• _Your instructions_
Whenever a line in the records below holds the string "contract", copy it out.

• _Record set_
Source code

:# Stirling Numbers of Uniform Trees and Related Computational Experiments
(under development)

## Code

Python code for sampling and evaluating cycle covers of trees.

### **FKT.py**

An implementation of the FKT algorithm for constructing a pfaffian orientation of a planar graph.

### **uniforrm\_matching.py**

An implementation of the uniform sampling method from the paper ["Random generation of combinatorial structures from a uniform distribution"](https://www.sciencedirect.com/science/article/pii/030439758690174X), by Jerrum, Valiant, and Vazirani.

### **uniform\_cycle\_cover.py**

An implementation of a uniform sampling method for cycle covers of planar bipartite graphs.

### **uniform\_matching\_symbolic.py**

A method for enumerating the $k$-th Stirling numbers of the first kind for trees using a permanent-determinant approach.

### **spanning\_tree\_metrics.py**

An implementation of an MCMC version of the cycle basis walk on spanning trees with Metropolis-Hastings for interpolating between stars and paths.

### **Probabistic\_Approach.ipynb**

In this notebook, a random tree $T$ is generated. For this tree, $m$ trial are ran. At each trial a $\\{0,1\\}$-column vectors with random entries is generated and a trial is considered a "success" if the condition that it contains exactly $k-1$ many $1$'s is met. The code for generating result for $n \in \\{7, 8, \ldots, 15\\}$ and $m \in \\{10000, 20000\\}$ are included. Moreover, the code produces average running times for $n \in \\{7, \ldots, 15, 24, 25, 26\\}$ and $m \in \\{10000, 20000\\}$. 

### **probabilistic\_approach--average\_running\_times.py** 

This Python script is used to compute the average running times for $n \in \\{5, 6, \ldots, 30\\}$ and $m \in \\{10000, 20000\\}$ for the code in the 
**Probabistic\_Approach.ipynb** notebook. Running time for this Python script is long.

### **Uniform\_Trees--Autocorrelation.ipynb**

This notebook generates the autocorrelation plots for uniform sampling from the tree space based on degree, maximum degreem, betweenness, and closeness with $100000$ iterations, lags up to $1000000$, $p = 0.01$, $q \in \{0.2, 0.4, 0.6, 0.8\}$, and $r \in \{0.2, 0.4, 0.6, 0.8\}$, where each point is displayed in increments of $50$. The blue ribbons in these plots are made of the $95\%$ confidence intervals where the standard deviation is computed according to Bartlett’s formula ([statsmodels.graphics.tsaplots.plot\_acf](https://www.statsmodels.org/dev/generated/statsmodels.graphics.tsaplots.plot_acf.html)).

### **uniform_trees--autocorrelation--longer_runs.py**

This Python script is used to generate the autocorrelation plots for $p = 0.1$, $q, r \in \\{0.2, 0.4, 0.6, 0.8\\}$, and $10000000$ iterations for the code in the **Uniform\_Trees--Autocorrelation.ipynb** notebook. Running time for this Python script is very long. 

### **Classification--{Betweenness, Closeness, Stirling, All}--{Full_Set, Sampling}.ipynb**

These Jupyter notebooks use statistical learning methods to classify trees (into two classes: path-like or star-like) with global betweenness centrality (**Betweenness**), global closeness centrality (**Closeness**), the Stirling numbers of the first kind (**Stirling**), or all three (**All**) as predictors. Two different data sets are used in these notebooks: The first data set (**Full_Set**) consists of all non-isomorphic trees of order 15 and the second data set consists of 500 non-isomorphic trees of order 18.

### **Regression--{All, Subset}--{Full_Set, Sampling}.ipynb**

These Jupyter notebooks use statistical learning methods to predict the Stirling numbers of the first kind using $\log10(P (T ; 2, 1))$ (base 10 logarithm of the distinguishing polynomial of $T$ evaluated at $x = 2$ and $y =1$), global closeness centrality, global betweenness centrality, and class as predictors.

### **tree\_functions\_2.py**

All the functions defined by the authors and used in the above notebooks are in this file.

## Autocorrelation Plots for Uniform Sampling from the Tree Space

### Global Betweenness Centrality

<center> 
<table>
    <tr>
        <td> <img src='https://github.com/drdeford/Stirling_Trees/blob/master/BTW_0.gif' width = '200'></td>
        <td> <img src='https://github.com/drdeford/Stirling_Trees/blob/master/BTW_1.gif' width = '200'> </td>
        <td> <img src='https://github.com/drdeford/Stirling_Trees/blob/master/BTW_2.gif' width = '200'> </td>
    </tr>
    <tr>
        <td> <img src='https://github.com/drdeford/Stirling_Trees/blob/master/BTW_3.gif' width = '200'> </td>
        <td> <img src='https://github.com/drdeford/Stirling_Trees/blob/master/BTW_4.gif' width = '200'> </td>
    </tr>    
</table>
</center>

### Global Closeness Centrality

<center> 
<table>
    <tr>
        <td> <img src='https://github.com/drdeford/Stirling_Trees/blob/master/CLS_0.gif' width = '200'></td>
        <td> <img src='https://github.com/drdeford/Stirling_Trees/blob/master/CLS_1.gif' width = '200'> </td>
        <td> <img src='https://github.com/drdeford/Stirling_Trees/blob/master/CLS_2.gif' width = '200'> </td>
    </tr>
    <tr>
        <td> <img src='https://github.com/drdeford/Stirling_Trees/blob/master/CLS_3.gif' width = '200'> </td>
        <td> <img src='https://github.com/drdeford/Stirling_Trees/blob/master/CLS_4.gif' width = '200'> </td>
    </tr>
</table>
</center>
* * *
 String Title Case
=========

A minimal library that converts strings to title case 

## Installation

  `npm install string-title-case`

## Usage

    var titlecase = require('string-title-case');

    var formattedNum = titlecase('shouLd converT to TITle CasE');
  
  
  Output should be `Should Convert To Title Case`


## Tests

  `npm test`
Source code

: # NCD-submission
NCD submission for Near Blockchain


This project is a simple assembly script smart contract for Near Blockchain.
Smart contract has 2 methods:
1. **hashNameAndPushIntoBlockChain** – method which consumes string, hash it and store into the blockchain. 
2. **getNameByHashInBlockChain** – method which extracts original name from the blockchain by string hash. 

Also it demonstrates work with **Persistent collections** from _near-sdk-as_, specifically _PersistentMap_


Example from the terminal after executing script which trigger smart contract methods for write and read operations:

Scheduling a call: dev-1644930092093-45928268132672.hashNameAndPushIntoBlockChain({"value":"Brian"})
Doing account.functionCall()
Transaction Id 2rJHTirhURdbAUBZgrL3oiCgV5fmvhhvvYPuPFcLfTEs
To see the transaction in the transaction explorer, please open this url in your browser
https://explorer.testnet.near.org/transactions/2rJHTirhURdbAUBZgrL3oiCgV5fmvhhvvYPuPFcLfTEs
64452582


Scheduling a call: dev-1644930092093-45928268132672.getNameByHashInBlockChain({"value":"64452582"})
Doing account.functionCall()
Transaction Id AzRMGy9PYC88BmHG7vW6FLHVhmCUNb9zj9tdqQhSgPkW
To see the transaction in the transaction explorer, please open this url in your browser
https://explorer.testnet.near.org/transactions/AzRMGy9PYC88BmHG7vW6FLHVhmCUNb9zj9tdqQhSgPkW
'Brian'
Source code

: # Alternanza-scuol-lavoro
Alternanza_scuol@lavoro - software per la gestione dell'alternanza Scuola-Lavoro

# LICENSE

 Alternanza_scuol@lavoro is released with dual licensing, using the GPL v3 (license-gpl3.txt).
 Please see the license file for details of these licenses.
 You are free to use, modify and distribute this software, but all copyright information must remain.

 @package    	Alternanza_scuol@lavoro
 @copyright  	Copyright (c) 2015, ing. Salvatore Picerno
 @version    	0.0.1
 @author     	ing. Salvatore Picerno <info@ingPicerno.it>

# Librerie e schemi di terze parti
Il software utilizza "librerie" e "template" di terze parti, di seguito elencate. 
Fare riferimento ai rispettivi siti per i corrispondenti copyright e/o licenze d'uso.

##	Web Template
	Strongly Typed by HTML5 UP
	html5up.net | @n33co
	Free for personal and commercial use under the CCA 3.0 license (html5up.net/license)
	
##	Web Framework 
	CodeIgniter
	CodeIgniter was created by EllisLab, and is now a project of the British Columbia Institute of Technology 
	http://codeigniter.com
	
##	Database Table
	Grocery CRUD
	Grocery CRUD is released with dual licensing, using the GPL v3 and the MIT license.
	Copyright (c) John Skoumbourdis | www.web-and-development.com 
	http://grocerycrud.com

• _Solution for this exercise_
This project is a simple assembly script smart contract for Near Blockchain.
Smart contract has 2 methods:
Example from the terminal after executing script which trigger smart contract methods for write and read operations:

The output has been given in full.